• _Task description_
Among the lines below, tally those that hold "installation". Return the number and nothing more.

• _Data listing_
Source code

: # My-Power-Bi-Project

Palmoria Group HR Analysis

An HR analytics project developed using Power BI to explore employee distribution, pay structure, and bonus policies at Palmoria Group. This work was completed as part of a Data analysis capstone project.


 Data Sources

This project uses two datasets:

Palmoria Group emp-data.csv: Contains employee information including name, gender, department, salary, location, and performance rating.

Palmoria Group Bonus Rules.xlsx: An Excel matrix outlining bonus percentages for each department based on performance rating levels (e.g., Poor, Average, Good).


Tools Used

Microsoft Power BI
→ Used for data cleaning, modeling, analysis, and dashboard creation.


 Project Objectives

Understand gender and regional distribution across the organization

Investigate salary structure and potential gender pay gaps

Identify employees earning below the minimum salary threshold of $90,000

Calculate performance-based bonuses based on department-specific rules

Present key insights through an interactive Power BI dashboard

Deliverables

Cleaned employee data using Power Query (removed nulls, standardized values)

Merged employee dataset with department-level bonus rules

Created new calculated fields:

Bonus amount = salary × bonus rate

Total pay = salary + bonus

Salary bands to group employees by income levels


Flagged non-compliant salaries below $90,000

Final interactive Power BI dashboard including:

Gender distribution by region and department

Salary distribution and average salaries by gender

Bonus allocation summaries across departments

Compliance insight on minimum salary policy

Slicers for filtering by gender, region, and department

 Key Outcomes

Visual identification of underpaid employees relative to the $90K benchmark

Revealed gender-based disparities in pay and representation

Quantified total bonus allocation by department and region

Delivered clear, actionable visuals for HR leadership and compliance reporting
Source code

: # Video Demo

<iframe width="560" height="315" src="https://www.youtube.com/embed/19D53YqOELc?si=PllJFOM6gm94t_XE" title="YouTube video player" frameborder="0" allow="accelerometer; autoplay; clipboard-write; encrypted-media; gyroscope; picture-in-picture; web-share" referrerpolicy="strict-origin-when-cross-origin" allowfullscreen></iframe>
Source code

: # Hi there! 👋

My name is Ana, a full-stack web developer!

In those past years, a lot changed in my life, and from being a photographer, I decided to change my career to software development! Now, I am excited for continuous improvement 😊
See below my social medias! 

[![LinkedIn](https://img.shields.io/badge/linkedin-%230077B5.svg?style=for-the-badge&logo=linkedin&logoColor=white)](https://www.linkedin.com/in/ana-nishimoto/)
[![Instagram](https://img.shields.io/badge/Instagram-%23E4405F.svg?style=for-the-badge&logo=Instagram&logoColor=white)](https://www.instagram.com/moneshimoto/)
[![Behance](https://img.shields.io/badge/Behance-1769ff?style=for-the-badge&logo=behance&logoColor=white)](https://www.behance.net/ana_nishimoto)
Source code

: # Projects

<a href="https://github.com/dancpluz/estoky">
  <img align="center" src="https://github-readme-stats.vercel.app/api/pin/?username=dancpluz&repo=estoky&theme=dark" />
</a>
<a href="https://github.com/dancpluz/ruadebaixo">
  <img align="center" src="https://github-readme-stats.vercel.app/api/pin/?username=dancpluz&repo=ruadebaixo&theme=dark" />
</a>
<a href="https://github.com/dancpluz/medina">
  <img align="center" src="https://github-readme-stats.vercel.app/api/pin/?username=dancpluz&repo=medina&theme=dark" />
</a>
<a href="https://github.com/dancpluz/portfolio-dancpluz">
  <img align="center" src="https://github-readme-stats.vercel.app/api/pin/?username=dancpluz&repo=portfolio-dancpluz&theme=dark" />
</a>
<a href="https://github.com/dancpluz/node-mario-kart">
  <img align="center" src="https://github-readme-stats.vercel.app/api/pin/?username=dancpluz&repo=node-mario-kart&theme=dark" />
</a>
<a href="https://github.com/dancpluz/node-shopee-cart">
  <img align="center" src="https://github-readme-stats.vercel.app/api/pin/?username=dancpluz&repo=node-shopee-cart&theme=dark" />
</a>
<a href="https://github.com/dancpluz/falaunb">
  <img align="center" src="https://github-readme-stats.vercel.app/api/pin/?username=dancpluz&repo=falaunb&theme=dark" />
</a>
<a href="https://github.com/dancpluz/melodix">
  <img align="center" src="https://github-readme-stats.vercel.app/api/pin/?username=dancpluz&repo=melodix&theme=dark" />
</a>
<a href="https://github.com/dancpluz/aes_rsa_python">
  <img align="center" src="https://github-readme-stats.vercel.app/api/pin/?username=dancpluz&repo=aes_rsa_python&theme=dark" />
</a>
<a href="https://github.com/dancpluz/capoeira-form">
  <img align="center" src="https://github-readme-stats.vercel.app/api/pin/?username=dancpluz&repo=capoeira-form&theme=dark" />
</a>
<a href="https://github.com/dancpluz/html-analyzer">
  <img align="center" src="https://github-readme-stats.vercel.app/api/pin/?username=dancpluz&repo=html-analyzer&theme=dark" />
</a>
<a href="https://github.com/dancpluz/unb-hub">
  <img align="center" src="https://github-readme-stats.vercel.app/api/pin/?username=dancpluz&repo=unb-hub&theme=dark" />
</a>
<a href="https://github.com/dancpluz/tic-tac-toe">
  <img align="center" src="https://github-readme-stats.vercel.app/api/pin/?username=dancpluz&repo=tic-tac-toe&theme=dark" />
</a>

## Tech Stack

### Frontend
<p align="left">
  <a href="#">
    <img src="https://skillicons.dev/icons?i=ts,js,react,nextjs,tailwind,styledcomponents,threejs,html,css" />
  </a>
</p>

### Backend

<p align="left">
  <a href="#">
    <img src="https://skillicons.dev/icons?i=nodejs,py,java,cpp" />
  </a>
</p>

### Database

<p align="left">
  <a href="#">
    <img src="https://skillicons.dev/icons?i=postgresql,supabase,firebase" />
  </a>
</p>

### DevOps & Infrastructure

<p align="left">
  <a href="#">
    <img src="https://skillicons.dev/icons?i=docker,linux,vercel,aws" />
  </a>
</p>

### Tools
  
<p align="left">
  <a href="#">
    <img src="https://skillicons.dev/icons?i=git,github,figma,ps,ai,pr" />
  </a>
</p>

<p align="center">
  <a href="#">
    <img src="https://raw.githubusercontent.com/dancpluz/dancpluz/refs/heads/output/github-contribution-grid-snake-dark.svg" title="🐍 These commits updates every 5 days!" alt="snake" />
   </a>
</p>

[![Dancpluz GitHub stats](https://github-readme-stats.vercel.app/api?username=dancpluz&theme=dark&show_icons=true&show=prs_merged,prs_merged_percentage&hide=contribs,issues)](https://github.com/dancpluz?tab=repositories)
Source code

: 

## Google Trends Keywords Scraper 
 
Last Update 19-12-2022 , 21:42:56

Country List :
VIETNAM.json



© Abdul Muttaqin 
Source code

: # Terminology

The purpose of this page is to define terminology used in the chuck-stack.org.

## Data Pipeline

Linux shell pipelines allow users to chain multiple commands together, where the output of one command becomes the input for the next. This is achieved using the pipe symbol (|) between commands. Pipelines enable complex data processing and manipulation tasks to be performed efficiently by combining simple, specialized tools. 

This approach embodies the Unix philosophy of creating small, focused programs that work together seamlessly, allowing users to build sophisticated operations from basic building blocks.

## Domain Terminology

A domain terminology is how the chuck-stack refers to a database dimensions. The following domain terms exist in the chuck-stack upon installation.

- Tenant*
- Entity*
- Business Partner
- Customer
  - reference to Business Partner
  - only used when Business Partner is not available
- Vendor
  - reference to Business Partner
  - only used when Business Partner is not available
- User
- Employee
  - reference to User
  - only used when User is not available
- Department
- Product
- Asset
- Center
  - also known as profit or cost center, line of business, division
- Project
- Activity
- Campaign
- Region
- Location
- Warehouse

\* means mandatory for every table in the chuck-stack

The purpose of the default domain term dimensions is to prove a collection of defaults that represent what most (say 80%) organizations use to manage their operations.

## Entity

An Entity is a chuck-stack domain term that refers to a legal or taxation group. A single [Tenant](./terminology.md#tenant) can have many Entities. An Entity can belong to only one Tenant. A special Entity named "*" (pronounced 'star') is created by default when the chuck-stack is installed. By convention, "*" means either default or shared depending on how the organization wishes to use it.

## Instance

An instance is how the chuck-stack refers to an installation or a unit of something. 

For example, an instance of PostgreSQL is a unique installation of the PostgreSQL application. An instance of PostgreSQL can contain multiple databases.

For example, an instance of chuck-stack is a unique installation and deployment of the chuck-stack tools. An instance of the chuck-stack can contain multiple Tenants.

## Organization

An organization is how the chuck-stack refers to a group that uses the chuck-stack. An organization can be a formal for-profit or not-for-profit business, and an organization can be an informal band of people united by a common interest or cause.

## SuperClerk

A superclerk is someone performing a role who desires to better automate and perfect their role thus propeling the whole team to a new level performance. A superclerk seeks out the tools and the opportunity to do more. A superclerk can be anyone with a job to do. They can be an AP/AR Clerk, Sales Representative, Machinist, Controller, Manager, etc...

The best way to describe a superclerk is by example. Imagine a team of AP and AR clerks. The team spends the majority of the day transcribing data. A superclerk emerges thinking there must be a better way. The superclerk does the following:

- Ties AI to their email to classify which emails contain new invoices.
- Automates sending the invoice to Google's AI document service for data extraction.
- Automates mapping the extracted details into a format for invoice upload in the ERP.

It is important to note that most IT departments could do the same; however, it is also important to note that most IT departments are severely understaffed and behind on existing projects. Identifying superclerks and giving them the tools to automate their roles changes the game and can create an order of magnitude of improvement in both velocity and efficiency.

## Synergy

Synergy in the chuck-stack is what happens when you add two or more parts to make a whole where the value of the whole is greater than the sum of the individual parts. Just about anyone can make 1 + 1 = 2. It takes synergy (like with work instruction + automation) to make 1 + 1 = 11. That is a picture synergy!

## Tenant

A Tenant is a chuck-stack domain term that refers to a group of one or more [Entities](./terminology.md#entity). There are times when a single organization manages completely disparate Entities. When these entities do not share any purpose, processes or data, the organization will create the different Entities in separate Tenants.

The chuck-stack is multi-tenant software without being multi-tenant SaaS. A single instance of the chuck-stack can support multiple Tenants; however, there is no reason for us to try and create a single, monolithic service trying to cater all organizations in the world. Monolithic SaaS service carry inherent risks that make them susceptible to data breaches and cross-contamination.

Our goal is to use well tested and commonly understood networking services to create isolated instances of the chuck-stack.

• _Expected output_
4